Records shown
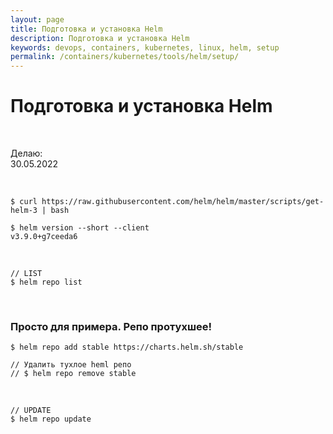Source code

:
 ```yaml
---
layout: page
title: Подготовка и установка Helm
description: Подготовка и установка Helm
keywords: devops, containers, kubernetes, linux, helm, setup
permalink: /containers/kubernetes/tools/helm/setup/
---
```


# Подготовка и установка Helm

<br/>

Делаю:  
30.05.2022

<br/>

```
$ curl https://raw.githubusercontent.com/helm/helm/master/scripts/get-helm-3 | bash

$ helm version --short --client
v3.9.0+g7ceeda6
```

<br/>

```
// LIST
$ helm repo list
```

<br/>

### Просто для примера. Репо протухшее!

```
$ helm repo add stable https://charts.helm.sh/stable

// Удалить тухлое heml репо
// $ helm repo remove stable
```

<br/>

```
// UPDATE
$ helm repo update
```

Activity
For each record above, write it out exactly and omit any picture.

Expected answer
Source code

:
 ```yaml
---
layout: page
title: Подготовка и установка Helm
description: Подготовка и установка Helm
keywords: devops, containers, kubernetes, linux, helm, setup
permalink: /containers/kubernetes/tools/helm/setup/
---
```


# Подготовка и установка Helm

<br/>

Делаю:  
30.05.2022

<br/>

```
$ curl https://raw.githubusercontent.com/helm/helm/master/scripts/get-helm-3 | bash

$ helm version --short --client
v3.9.0+g7ceeda6
```

<br/>

```
// LIST
$ helm repo list
```

<br/>

### Просто для примера. Репо протухшее!

```
$ helm repo add stable https://charts.helm.sh/stable

// Удалить тухлое heml репо
// $ helm repo remove stable
```

<br/>

```
// UPDATE
$ helm repo update
```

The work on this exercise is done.